La pensée d’Averroès doit être resituée dans le contexte intellectuel et politique de son temps. Il a une vingtaine d’années lorsque la dynastie des Almoravides qui domine alors le Maghreb et al Andalus, est défaite par celle des Almohades en 1147. Si l’on peut lire les œuvres philosophiques d’Averroès directement lorsque l’on s’intéresse à l’histoire des idées et au traitement de la question de la relation entre raison et foi, raison et révélation, comprendre la dynamique qui construit sa pensée exige que l’on connaisse les circonstances historiques dans lesquelles celle-ci s’est développée.

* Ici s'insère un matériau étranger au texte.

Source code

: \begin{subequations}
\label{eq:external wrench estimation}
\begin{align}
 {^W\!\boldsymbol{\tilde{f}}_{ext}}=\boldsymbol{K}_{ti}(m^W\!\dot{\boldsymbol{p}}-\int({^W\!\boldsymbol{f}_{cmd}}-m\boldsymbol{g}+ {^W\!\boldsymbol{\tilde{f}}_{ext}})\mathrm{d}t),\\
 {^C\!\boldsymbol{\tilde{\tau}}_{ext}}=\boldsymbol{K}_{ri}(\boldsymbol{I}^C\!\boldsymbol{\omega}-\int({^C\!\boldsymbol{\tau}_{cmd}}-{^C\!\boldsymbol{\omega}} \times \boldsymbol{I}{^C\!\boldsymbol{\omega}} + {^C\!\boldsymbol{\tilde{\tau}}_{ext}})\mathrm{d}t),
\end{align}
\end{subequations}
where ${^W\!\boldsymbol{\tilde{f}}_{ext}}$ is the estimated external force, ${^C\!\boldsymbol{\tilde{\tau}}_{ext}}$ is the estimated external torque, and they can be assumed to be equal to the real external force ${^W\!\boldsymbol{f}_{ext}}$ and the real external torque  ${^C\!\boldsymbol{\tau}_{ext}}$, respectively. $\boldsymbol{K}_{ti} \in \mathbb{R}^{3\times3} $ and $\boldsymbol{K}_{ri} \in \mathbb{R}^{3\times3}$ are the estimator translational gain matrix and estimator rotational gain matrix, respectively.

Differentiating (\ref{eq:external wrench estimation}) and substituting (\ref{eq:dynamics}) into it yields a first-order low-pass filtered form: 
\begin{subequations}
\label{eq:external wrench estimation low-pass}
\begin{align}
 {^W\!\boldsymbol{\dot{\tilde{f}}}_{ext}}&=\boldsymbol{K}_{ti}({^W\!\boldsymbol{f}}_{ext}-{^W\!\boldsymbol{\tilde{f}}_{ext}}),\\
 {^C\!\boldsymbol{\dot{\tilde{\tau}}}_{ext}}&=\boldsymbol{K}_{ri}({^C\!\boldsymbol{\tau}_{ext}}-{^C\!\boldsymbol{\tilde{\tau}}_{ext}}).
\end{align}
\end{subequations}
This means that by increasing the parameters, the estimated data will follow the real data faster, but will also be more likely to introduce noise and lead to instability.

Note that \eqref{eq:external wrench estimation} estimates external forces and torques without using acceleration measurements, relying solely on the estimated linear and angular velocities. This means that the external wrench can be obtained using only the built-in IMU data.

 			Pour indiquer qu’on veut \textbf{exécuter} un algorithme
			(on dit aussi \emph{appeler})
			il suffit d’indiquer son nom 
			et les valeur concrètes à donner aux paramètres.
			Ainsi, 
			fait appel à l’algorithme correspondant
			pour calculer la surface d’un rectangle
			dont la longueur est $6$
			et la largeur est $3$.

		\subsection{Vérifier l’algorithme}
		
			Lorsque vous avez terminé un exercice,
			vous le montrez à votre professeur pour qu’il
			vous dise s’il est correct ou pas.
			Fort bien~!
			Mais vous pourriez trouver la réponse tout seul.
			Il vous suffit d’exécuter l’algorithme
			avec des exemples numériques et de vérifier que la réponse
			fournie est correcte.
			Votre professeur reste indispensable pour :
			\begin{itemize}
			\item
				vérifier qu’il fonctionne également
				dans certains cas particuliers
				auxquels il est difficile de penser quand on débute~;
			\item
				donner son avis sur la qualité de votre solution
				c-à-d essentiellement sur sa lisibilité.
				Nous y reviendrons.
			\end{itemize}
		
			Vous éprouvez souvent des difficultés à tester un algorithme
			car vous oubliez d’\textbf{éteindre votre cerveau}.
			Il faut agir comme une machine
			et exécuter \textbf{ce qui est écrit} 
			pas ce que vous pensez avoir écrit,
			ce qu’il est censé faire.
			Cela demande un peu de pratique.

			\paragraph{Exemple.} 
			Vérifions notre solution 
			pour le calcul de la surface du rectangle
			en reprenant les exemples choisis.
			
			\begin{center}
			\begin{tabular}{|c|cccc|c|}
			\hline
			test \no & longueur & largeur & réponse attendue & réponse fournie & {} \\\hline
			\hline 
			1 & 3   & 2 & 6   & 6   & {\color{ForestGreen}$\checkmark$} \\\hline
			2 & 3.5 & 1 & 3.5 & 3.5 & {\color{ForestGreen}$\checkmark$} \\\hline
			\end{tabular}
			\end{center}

Averroès ne poursuit pas, par ses travaux un but purement intellectuel ou théologique. Il veut contribuer à la consolidation du pouvoir almohade, qu’il pense influencer pour établir une société pacifiée et qui corresponde au « vrai ». Il s’oppose aux ash‘arites (et tout particulièrement à Al Ghazali) et dans une moindre mesure aux mu‘tazilites, qu’il accuse d’avoir proposé à la masse des croyants des théories qu’ils ne pouvaient comprendre et d’avoir ainsi concouru à la division et à l’affrontement. Pour lui le savoir philosophique est réservé à une élite, proche des gouvernants, une élite qui doit reconnaître le rôle de la Révélation comme premier par rapport à la raison. La Révélation doit être enseignée de façon traditionnelle à la masse, qu’il ne faut pas troubler.

Le fondateur du mouvement almohade[8] est le prédicateur berbère Ibn Tumart qui a étudié le droit et le kalam à Cordoue et surtout en Orient. Le mot « almohade » vient de l’arabe al-muwahhidûn, les Unitaires, ou partisans de l’Unicité divine, thèse centrale de celui qui se présente, à son retour d’Orient, comme le mahdi. Voulant s’imposer aux fuqahas et aux Almoravides, il est pourchassé et se réfugie dans le Haut-Atlas central, où il se constitue une base auprès des tribus berbères des Masmouda. Il s’appuiera sur eux pour arracher le pouvoir aux Almorabides. Il est tué en 1130, mais Abd-el-Mu’min conduira les troupes des partisans d’Ibn Tumart à la conquête du pouvoir en 1147. Cordoue devient alors la capitale du royaume almohade pour une durée de trois  quart de siècles. Avec Abd al-Mu’min s’installe une lignée de souverains – qui reprennent le titre de calife – autour desquels va s’organiser un régime dynastique qui, bien que s’éloignant progressivement des caractères les plus originaux de l’organisation sociale mise en place par Ibn Tûmart avec le système des conseils, en conservera certains aspects tels que la mise en place à grande échelle d’agents propagandistes de haut niveau, – des sortes de « commissaires politiques » nous dit  Pierre Guichard -, ayant reçu une formation juridico-théologique de qualité, les huffâz et les talâba. Disposant de la force militaire que représentent les tribus masmudiennes, les « califes » almohades,  vont fonder un régime politique totalement séparé de l’Orient , autonome par rapport aux abbassides alors que leurs prédécesseurs, les Almoravides, avaient reconnu le califat de Bagdad. La doctrine officielle « frise l’héthérodoxie » (Guichard), car elle reconnaît l’infaillibilité et l’impeccabilité de Ibn Tumart, qui est élevé au-dessus des croyants par sa qualité de seul interprète de la loi que le Prophète avait transmise aux hommes. Ceci donne au régime une légitimité propre, une grande cohérence et une grande force, une forte assabia, en somme. A l’exception du califat omeyyade de Cordoue, aucun autre régime de l’Occident musulman – n’a disposé d’un tel avantage idéologico-politique et n’a atteint cette puissance nous dit Guichard. Abd al-Mu’min étendra son pouvoir sur l’ensemble du Maghreb et jusqu’à la Sicile. 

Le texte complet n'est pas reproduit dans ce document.